FAQs - Frequently Asked Questions

— Why the Main maps do not show the thickness isolinies of the covering non-metamorphic sequences?
It is planned in a later phase.

— Why the Main maps do not show the lithology?
(i) The lithology is available already on several maps (on large scale: Machel' et al., 1973 and Szádeczky-Kardoss et al., 1976 and on numerous small scale geological maps published by the national geological surveys).
(ii) At the first developing phase of the Met-Map (in 2001) the main aim is the map-like presentation of the new results and the contrasting metamorphic ages of the Units. The lithology has minor role in this context and an additional pattern may impede the readability of the maps.
(iii) Additional small maps (taken partly from publications) can contain the lithology of the most important key-areas.

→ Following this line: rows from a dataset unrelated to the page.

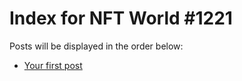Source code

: # Index for NFT World #1221
Posts will be displayed in the order below:

- [Your first post](./001-first.md)

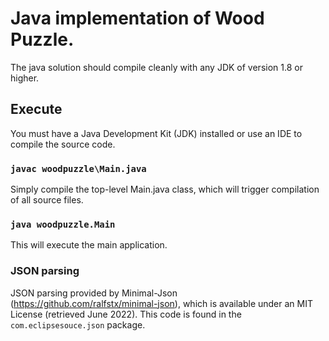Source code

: # Java implementation of Wood Puzzle.

The java solution should compile cleanly with any JDK of version 1.8 or higher.

## Execute

You must have a Java Development Kit (JDK) installed or use an IDE to compile the source code.

### `javac woodpuzzle\Main.java`

Simply compile the top-level Main.java class, which will trigger compilation of all source files.

### `java woodpuzzle.Main`

This will execute the main application.

### JSON parsing

JSON parsing provided by Minimal-Json
(https://github.com/ralfstx/minimal-json), which is available under
an MIT License (retrieved June 2022). This code is found in the `com.eclipsesouce.json` package.



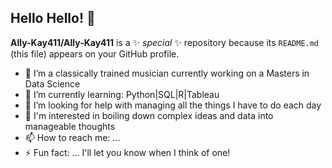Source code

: ## Hello Hello! 👋 

**Ally-Kay411/Ally-Kay411** is a ✨ _special_ ✨ repository because its `README.md` (this file) appears on your GitHub profile.


- 🔭 I’m a classically trained musician currently working on a Masters in Data Science
- 🌱 I’m currently learning: Python|SQL|R|Tableau
- 🤔 I’m looking for help with managing all the things I have to do each day
- 💬 I'm interested in boiling down complex ideas and data into manageable thoughts
- 📫 How to reach me: ...
- ⚡ Fun fact: ... I'll let you know when I think of one!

— Why the intrusive rocks are presented on the Main maps?
The Met-Map has basically a geodynamic aspect. Because the magma generation is related to major crustal-scale processes, and the emplacement depth of igneous intrusions is often similar to the depth of metamorphism, the major bodies are indicated. The separation from volcanic rocks will be sometimes artificial.

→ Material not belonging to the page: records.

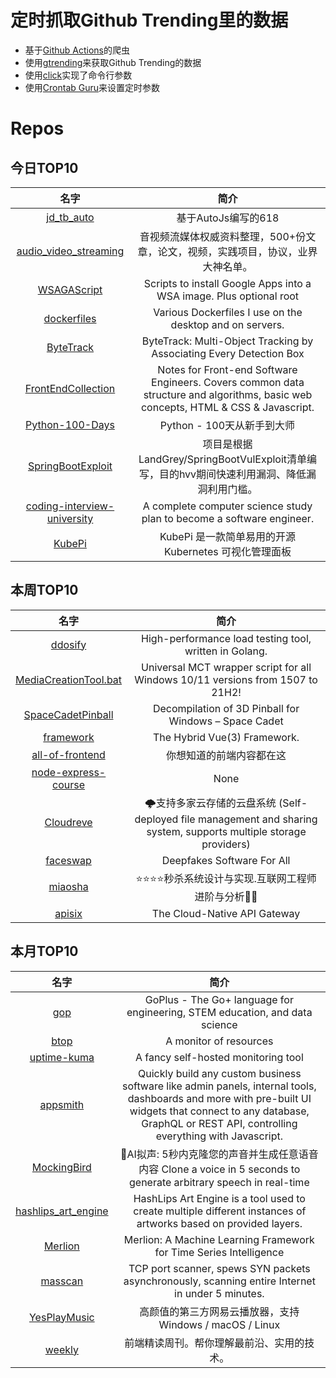 # 定时抓取Github Trending里的数据
* 基于[Github Actions](https://docs.github.com/en/actions)的爬虫
* 使用[gtrending](https://github.com/hedythedev/gtrending)来获取Github Trending的数据
* 使用[click](https://github.com/pallets/click)实现了命令行参数
* 使用[Crontab Guru](https://crontab.guru/)来设置定时参数

# Repos
## 今日TOP10 
<!-- START OF DAILY_TOP10_REPOS -->
| 名字 | 简介 |
| :----: | :----: |
| [jd_tb_auto](https://github.com/czj2369/jd_tb_auto) | 基于AutoJs编写的618||双十一||淘宝||京东||赚喵币||赚汪汪币任务自动完成脚本 |
| [audio_video_streaming](https://github.com/0voice/audio_video_streaming) | 音视频流媒体权威资料整理，500+份文章，论文，视频，实践项目，协议，业界大神名单。 |
| [WSAGAScript](https://github.com/ADeltaX/WSAGAScript) | Scripts to install Google Apps into a WSA image. Plus optional root |
| [dockerfiles](https://github.com/jessfraz/dockerfiles) | Various Dockerfiles I use on the desktop and on servers. |
| [ByteTrack](https://github.com/ifzhang/ByteTrack) | ByteTrack: Multi-Object Tracking by Associating Every Detection Box |
| [FrontEndCollection](https://github.com/cheatsheet1999/FrontEndCollection) | Notes for Front-end Software Engineers. Covers common data structure and algorithms, basic web concepts, HTML & CSS & Javascript. |
| [Python-100-Days](https://github.com/jackfrued/Python-100-Days) | Python - 100天从新手到大师 |
| [SpringBootExploit](https://github.com/0x727/SpringBootExploit) | 项目是根据LandGrey/SpringBootVulExploit清单编写，目的hvv期间快速利用漏洞、降低漏洞利用门槛。 |
| [coding-interview-university](https://github.com/jwasham/coding-interview-university) | A complete computer science study plan to become a software engineer. |
| [KubePi](https://github.com/KubeOperator/KubePi) | KubePi 是一款简单易用的开源 Kubernetes 可视化管理面板 |
<!-- END OF DAILY_TOP10_REPOS -->

## 本周TOP10
<!-- START OF WEEKLY_TOP10_REPOS -->
| 名字 | 简介 |
| :----: | :----: |
| [ddosify](https://github.com/ddosify/ddosify) | High-performance load testing tool, written in Golang. |
| [MediaCreationTool.bat](https://github.com/AveYo/MediaCreationTool.bat) | Universal MCT wrapper script for all Windows 10/11 versions from 1507 to 21H2! |
| [SpaceCadetPinball](https://github.com/k4zmu2a/SpaceCadetPinball) | Decompilation of 3D Pinball for Windows – Space Cadet |
| [framework](https://github.com/nuxt/framework) | The Hybrid Vue(3) Framework. |
| [all-of-frontend](https://github.com/KieSun/all-of-frontend) | 你想知道的前端内容都在这 |
| [node-express-course](https://github.com/john-smilga/node-express-course) | None |
| [Cloudreve](https://github.com/cloudreve/Cloudreve) | 🌩支持多家云存储的云盘系统 (Self-deployed file management and sharing system, supports multiple storage providers) |
| [faceswap](https://github.com/deepfakes/faceswap) | Deepfakes Software For All |
| [miaosha](https://github.com/qiurunze123/miaosha) | ⭐⭐⭐⭐秒杀系统设计与实现.互联网工程师进阶与分析🙋🐓 |
| [apisix](https://github.com/apache/apisix) | The Cloud-Native API Gateway |
<!-- END OF WEEKLY_TOP10_REPOS -->

## 本月TOP10
<!-- START OF MONTHLY_TOP10_REPOS -->
| 名字 | 简介 |
| :----: | :----: |
| [gop](https://github.com/goplus/gop) | GoPlus - The Go+ language for engineering, STEM education, and data science |
| [btop](https://github.com/aristocratos/btop) | A monitor of resources |
| [uptime-kuma](https://github.com/louislam/uptime-kuma) | A fancy self-hosted monitoring tool |
| [appsmith](https://github.com/appsmithorg/appsmith) | Quickly build any custom business software like admin panels, internal tools, dashboards and more with pre-built UI widgets that connect to any database, GraphQL or REST API, controlling everything with Javascript. |
| [MockingBird](https://github.com/babysor/MockingBird) | 🚀AI拟声: 5秒内克隆您的声音并生成任意语音内容 Clone a voice in 5 seconds to generate arbitrary speech in real-time |
| [hashlips_art_engine](https://github.com/HashLips/hashlips_art_engine) | HashLips Art Engine is a tool used to create multiple different instances of artworks based on provided layers. |
| [Merlion](https://github.com/salesforce/Merlion) | Merlion: A Machine Learning Framework for Time Series Intelligence |
| [masscan](https://github.com/robertdavidgraham/masscan) | TCP port scanner, spews SYN packets asynchronously, scanning entire Internet in under 5 minutes. |
| [YesPlayMusic](https://github.com/qier222/YesPlayMusic) | 高颜值的第三方网易云播放器，支持 Windows / macOS / Linux |
| [weekly](https://github.com/ascoders/weekly) | 前端精读周刊。帮你理解最前沿、实用的技术。 |
<!-- END OF MONTHLY_TOP10_REPOS -->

— Why the contact metamorphism is not presented on the Main maps?
(i) The contact formations are usually complex and small in size, their presentation on a 1:1,000,000 map is difficult or impossible.
(ii) The formation and discovery of the contact zones is controlled by many factors and their existence is not very relevant in a geodynamic context.

— Why the Alpine and the Pre-Alpine metamorphism are on separate maps?
It is not a lucky solution, but in this way we can avoid to create a too dense, unreadable map. In a later phase they should be integrated in several smaller, more detailed areas.

— Why the European foreland is not presented?
Since the compilation of the first 'Map of Metamorphites of the Carpatho-Balkan-Dinaride Area' (Szádeczky-Kardoss et al., 1976) the majority of the new results were generated in the area of the Alpine orogen. The aim of the new Met-Map is to present these data.

— Why the Paleogene and the Neogene cooling events are not distinguished by areal colors?
It is obvious, that there was a fundamental change in the geodynamic scenario during the Paleogene. The actual age category of "Tertiary" is planned to be shared into two parts in a later developing stage. At the actual version the sporadic age data can be presented by point-like symbols (see Legend).

— Why the Cretaceous is subdivided into two age categories?
We have to consider how big is the age difference between the "classic" Eoalpine ages around 80 Ma and the older Cretaceous age group clustering around 140-120 Ma. This time span is as long as the whole Miocene + Oligocene + a part of the Eocene. The bimodality of the Alpine Cretaceous ages was already pointed out by Frank et al. (1987), suggesting a boundary at 95 Ma. The new division considers the boundary at 110 Ma. Both subdivisions are a bit artificial, because the exact geodynamic scenario is not yet known and the transition between the Late Jurassic-Early Cretaceous and the Late Cretaceous processes may have a time shift through the Met-Map area between the Alps and Hellenids. The advantages of the 110 Ma age boundary: (i) in the most studied Alpine areas all the basement formations underwent greenschist, amphibolite or eclogite facies "Eoalpine" metamorphism falls into the younger age category and (ii) the majority of the lower grade metamorphosed, mainly Paleozoic, metasedimentary formations (Upper Austroalpine and analogues) falls into the older Cretaceous age category. (iii): This older age category will contain also the HP metamorphic "Meliatic" and "Vardar" formations. This 150±10 Ma age group should be separated and indicated later with an other symbol.

— Why the areas covered by unmetamorphosed formations are also presented?
The Carpathian arc surrounds the Pannonian Basin System which occupies a significant part of the area of Met-Map. These covered areas carry essential information about pattern of metamorphism and thus, for the understanding of the evolution of the whole Carpathian-Dinaric realm.

— Why the Met-Map does not apply the color code of the 'Metamorphic Map of the Alps' (Frey et al., 1999)?
This would be a logic and elegant decision, but (i) the Met-Map considers the basement of the sedimentary basins that need other colors than the exposed areas, (ii) it does not show the lithology, and (iii) the Met-Map introduces other age categories (see Legend).